• Assignment
The required output is the line that contains "F[i]：=false并且R[i]〈=W" through the last line of the data, retyped verbatim and with nothing added.

• Records to use
━━━
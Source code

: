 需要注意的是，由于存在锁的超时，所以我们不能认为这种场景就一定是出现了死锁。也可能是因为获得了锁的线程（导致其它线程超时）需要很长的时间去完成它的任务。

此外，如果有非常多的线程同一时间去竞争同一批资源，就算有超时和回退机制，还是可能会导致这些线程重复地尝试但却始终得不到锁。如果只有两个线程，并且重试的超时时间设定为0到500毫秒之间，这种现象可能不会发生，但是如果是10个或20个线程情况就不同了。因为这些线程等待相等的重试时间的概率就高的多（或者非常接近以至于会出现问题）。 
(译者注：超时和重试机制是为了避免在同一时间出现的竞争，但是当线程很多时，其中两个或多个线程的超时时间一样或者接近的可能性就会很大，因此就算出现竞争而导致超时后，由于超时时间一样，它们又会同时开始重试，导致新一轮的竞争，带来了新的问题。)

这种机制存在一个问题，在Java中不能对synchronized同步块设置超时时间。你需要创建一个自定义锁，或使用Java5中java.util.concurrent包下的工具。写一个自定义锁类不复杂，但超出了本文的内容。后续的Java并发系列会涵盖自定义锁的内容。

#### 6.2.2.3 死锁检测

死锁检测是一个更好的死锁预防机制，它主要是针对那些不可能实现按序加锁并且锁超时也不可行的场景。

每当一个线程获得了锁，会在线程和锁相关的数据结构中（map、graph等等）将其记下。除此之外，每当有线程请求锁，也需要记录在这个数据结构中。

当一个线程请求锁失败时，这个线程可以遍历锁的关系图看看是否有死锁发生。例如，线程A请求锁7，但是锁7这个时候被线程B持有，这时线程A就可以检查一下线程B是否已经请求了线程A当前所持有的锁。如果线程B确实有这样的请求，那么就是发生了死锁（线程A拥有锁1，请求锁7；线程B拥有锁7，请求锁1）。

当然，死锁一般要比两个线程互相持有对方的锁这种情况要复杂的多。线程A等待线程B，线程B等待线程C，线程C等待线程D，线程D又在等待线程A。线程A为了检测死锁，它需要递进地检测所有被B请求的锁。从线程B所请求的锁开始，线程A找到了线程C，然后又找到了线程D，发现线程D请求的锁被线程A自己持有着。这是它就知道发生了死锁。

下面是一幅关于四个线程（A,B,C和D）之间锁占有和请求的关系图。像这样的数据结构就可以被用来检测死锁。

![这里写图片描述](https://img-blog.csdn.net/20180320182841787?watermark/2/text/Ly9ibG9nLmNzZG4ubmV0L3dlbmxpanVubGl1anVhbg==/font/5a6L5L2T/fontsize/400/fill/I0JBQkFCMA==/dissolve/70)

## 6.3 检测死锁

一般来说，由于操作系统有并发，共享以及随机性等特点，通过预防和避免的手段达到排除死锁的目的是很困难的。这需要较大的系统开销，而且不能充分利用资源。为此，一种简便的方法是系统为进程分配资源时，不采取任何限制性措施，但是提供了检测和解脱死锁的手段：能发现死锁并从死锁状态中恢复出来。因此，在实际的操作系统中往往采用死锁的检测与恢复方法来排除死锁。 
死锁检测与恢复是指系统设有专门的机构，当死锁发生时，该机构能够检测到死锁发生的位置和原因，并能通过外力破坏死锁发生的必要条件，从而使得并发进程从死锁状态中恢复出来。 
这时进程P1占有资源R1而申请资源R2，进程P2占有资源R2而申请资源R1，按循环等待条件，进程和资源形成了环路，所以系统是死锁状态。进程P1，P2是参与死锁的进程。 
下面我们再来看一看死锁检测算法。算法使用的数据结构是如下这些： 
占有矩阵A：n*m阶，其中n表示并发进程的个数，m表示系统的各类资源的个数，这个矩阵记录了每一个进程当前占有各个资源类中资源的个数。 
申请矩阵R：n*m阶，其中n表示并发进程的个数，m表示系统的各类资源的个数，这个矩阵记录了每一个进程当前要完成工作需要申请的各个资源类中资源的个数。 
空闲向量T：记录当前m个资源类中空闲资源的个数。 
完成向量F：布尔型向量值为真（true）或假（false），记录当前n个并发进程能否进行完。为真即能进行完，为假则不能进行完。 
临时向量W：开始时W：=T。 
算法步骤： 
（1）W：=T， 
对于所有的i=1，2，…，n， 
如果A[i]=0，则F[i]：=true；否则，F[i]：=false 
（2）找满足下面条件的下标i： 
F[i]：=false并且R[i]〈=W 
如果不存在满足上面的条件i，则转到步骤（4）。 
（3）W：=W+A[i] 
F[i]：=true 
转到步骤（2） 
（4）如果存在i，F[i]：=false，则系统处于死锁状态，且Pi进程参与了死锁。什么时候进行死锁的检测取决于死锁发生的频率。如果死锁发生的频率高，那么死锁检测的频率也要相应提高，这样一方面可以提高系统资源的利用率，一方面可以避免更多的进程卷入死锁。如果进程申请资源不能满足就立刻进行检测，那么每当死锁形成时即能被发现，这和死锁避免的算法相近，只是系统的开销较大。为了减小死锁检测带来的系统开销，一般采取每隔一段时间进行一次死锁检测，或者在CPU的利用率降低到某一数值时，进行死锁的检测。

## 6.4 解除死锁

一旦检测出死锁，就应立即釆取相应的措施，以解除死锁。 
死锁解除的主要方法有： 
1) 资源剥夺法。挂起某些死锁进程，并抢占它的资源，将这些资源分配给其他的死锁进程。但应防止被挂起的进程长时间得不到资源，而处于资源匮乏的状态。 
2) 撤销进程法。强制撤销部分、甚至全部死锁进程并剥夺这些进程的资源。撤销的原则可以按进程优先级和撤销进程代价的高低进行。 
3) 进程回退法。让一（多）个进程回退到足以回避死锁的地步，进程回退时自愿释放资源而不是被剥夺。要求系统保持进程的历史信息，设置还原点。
━━━
• Task answer
F[i]：=false并且R[i]〈=W 
如果不存在满足上面的条件i，则转到步骤（4）。 
（3）W：=W+A[i] 
F[i]：=true 
转到步骤（2） 
（4）如果存在i，F[i]：=false，则系统处于死锁状态，且Pi进程参与了死锁。什么时候进行死锁的检测取决于死锁发生的频率。如果死锁发生的频率高，那么死锁检测的频率也要相应提高，这样一方面可以提高系统资源的利用率，一方面可以避免更多的进程卷入死锁。如果进程申请资源不能满足就立刻进行检测，那么每当死锁形成时即能被发现，这和死锁避免的算法相近，只是系统的开销较大。为了减小死锁检测带来的系统开销，一般采取每隔一段时间进行一次死锁检测，或者在CPU的利用率降低到某一数值时，进行死锁的检测。

## 6.4 解除死锁

一旦检测出死锁，就应立即釆取相应的措施，以解除死锁。 
死锁解除的主要方法有： 
1) 资源剥夺法。挂起某些死锁进程，并抢占它的资源，将这些资源分配给其他的死锁进程。但应防止被挂起的进程长时间得不到资源，而处于资源匮乏的状态。 
2) 撤销进程法。强制撤销部分、甚至全部死锁进程并剥夺这些进程的资源。撤销的原则可以按进程优先级和撤销进程代价的高低进行。 
3) 进程回退法。让一（多）个进程回退到足以回避死锁的地步，进程回退时自愿释放资源而不是被剥夺。要求系统保持进程的历史信息，设置还原点。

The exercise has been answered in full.